Before I go on to tell you about my spiffy new wet room, I'd like to plug my second blog, Still Life. It's where I can post and write about stuff that interests me as a Quaker, without tangling it up with my knitting stuff. Not that the two things are separate, but the audiences might be different :)
How will I keep up two blogs when I have trouble updating one? Only time will tell ;)
When I moved in here (nearly a year ago - it seems like yesterday!), my bathroom had a bath with an electric shower over it. This was no good to me, as I needed a walk-in shower like the one I was leaving. For reasons that I still don't understand, my Housing Officer announced that, in order to have the new house released to me, I would have to sign a waiver agreeing that I would not ask for a shower cubicle.

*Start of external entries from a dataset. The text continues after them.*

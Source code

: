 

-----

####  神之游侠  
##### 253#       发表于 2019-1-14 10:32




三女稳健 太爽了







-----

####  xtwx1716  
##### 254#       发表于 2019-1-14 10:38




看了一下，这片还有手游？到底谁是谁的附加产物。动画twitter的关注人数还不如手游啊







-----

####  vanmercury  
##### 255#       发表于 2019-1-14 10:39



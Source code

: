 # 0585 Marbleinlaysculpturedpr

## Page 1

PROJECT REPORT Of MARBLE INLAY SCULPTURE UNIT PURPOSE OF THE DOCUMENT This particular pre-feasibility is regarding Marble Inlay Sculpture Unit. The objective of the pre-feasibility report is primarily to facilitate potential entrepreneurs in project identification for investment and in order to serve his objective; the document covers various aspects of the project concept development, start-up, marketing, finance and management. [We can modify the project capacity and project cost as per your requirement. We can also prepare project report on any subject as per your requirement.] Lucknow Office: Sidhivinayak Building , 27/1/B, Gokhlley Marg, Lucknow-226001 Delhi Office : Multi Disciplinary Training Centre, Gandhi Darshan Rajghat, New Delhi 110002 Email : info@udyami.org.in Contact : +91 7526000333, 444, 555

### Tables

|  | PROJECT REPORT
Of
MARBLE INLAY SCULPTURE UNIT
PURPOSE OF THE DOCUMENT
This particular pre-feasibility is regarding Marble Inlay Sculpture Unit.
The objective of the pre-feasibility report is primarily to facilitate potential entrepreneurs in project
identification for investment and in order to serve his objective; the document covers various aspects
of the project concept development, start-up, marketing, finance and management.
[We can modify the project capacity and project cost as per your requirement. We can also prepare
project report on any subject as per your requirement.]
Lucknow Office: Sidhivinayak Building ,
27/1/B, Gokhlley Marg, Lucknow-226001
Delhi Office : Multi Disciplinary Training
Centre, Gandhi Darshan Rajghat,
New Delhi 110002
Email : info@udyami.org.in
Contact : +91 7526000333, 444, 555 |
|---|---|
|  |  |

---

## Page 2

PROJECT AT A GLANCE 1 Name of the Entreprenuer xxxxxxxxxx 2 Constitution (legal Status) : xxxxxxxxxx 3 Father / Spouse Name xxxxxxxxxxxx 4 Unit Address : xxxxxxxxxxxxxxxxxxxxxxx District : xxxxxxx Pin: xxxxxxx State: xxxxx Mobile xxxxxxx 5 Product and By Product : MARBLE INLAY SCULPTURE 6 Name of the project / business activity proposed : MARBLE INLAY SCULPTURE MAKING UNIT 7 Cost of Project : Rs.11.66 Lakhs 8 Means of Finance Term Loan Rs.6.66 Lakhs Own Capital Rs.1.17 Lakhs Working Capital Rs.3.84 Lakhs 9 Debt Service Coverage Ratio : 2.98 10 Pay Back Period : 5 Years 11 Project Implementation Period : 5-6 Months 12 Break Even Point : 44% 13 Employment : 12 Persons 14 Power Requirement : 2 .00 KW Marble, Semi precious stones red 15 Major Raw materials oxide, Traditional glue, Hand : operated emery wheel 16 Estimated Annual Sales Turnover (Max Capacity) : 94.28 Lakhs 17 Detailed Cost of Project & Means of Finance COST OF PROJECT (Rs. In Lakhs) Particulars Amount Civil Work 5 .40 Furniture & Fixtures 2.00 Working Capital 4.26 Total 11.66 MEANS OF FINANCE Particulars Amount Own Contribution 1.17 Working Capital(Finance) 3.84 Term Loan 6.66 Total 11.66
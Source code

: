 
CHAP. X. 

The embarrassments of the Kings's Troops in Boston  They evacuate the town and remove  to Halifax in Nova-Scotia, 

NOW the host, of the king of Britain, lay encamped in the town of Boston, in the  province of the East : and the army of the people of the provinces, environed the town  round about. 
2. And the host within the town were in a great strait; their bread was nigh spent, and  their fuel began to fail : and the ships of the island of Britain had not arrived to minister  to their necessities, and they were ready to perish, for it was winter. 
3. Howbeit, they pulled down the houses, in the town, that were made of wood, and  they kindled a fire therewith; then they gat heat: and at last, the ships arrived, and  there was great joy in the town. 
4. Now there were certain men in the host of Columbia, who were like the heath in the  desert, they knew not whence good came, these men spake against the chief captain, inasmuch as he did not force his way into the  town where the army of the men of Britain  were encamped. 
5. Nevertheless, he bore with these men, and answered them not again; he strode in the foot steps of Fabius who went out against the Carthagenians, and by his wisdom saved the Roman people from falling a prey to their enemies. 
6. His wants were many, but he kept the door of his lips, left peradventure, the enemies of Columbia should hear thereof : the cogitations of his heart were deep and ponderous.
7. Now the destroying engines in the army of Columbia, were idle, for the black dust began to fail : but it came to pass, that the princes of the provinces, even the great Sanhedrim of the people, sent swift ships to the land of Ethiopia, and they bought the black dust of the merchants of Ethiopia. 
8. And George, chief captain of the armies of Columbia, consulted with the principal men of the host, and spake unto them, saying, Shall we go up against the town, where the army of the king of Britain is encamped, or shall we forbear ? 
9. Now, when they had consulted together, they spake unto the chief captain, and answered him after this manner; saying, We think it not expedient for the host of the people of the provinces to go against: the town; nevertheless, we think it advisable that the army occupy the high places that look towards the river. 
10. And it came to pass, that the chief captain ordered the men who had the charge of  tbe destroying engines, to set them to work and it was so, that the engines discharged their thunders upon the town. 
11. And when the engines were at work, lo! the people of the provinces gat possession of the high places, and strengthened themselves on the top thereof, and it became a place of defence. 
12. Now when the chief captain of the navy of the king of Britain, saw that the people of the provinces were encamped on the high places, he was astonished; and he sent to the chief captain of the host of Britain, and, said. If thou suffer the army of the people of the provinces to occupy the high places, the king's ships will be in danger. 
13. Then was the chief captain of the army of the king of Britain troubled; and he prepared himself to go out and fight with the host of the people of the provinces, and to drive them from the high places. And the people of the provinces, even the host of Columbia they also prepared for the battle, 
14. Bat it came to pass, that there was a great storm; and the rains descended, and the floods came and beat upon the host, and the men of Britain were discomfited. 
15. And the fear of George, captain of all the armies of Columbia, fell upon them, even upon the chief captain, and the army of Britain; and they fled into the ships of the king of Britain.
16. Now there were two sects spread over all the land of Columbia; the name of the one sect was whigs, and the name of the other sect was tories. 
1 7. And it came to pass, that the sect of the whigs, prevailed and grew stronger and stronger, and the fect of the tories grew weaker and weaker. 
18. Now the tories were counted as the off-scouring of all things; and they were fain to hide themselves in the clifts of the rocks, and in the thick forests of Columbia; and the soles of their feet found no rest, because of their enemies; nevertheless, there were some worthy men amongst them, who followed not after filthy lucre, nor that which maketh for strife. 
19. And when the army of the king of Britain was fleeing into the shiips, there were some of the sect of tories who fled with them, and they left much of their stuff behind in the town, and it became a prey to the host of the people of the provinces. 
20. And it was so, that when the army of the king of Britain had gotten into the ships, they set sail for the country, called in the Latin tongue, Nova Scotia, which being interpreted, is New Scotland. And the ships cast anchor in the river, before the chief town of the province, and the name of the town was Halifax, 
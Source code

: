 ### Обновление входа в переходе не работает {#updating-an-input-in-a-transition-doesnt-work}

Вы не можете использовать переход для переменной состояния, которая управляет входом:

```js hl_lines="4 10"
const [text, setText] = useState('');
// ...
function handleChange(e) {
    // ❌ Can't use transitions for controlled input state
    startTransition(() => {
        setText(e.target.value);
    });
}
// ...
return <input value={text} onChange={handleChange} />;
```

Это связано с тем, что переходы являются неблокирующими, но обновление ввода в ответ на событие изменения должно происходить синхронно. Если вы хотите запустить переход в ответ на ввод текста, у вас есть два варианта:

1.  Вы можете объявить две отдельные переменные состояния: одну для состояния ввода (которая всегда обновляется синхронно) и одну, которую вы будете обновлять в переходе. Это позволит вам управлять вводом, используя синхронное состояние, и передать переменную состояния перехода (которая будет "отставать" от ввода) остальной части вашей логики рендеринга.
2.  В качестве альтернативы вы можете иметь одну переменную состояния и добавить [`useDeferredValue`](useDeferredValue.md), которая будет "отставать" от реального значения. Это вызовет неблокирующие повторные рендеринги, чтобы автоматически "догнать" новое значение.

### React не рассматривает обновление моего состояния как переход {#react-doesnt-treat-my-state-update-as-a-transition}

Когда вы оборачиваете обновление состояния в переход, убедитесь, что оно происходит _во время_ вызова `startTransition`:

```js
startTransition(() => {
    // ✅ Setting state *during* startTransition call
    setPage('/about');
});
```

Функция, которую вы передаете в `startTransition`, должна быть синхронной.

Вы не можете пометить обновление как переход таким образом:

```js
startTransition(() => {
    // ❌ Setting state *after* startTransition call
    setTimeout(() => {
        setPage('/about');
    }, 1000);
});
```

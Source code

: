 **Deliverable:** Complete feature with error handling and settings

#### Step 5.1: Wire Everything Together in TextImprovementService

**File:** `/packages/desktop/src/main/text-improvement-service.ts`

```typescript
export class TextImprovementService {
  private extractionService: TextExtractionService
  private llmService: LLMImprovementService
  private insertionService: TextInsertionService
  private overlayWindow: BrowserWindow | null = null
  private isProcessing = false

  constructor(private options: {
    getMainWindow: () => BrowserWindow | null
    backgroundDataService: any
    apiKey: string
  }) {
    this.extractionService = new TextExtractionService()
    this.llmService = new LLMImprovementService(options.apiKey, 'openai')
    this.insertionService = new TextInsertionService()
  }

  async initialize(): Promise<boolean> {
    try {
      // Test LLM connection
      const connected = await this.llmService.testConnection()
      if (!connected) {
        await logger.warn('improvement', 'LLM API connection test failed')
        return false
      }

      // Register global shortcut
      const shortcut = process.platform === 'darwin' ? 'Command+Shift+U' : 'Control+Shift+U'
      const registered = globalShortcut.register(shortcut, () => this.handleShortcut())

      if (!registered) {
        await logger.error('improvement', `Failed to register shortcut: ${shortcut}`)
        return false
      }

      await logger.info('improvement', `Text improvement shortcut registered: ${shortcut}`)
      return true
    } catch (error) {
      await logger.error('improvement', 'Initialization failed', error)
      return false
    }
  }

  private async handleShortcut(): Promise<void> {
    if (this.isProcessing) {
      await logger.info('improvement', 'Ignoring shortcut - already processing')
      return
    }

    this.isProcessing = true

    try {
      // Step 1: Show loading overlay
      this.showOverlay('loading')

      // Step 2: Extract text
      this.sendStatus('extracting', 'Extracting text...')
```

My first thoughts were that this was at least immoral, and probably illegal, but she would not budge, so, making my feelings very clear as I did so, I signed the waiver.
After about six months of being sponge-bathed by my carers, with the occasional hair-wash (hanging my head over the bath whenever my vertigo wasn't too bad), I decided that I had waited long enough for the Housing Officer to change her mind, and contacted my Occupational Therapist.
Thanks to her, within a few weeks, there were (very nice and friendly) workmen in my bathroom taking out my bath :)
We thought they would be putting in a large walk-in cubicle like I had in the old house:
Sorry it's so dark, but you can just about see the waist-high cubicle and the width of the area behind it.
It soon became clear that they were actually turning my already sizeable bathroom into a wet room! Apparently it is no longer protocol to put in cubicles, as wet rooms are so much easier for clients and carers alike. They gave me a bigger shower curtain and rail, a new portable screen to protect the carers' clothes if they wished to stand behind it, a new shower chair, an extractor fan, and some lovely new tiles. That was quite funny, actually - they said that, if they couldn't find matching tiles, they would re-tile the whole area, but I said I'd be happy with a close match, as the tiles are perfectly good. They found the best match they could - plus a border to act as a dado rail, to make the two colours of tiles look deliberate! They were so chuffed about it, and so was I :)
Finally a specialist company came in and laid a non-slip floor. Part of the process absolutely stank (I don't know how they work with it!), but it was soon over, and we just had to wait a few more hours before we could try it out.
I can't begin to tell you how lovely and refreshing it is to be having showers after all those sponge baths. And the bathroom seems enormous :)
Tigger says, "I don't see why you make all this fuss. All you need is a tongue."